C'est en marge d'une tournée consacrée à la vente des cartes de membre du Parti des Patriotes Africains du Sénégal pour le Travail, l'Éthique et la Fraternité (PASTEF) que le Premier ministre a choisi de hausser le ton. Le samedi 8 août 2026, face aux militants et sympathisants réunis à Louga, Ousmane Sonko a appelé le président Bassirou Diomaye Faye à prendre un décret pour enclencher le processus devant conduire à la tenue du scrutin local. Le message, adressé au sommet de l'exécutif depuis la base, revêt une portée symbolique peu ordinaire dans un pays où les deux hommes incarnent la même coalition au pouvoir.
Les élections locales occupent une place centrale dans la vie démocratique sénégalaise. Elles déterminent la composition des conseils municipaux et départementaux, et conditionnent l'ancrage territorial des formations politiques. Depuis l'alternance de mars 2024 qui a porté Diomaye Faye à la présidence, PASTEF s'est attelé à consolider son implantation à travers tout le pays, notamment par des initiatives militantes comme la vente de cartes de membre. La tournée de Louga s'inscrit précisément dans cette logique de maillage du territoire.
La sortie de Sonko intervient dans un contexte où l'organisation du calendrier électoral est devenue un enjeu de premier plan. En Afrique de l'Ouest, plusieurs pays ont connu des tensions liées au report ou à l'organisation tardive de scrutins locaux, ce qui a souvent fragilisé la confiance des citoyens envers leurs institutions. Au Sénégal, le respect des échéances électorales a toujours été perçu comme un baromètre de la santé démocratique, d'autant que le pays reste une référence régionale en matière de régularité des processus électoraux.

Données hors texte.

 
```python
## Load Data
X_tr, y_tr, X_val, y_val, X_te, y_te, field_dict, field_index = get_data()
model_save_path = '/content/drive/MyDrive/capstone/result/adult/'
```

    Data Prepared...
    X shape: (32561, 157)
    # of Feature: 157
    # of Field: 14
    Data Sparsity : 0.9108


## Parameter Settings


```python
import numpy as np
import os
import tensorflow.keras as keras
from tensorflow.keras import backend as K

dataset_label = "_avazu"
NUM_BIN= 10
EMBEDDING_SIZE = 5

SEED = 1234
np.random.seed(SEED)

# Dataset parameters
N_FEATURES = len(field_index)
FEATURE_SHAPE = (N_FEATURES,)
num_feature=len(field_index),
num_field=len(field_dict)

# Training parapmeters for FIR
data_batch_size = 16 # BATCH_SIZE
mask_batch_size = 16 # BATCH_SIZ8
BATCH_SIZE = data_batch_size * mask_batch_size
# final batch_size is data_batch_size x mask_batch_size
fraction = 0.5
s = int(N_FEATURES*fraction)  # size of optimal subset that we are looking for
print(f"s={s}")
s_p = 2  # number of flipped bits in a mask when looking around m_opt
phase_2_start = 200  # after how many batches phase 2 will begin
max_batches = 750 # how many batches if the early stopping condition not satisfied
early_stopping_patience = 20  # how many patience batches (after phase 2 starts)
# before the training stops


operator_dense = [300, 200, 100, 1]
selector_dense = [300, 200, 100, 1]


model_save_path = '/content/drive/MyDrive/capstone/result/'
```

Sur le plan politique intérieur, l'interpellation publique du chef de l'État par son propre Premier ministre, aussi alliés soient-ils, traduit une volonté d'accélérer les décisions au sommet de l'État. Elle révèle également la pression que le parti au pouvoir ressent pour transformer son capital de popularité en victoires électorales concrètes au niveau local, avant que l'usure du pouvoir ne s'installe.
La balle est désormais dans le camp du président Faye, dont la décision sur la date du scrutin conditionnera non seulement le calendrier politique des prochains mois, mais aussi la capacité de PASTEF à organiser sa campagne de terrain dans les meilleures conditions possibles.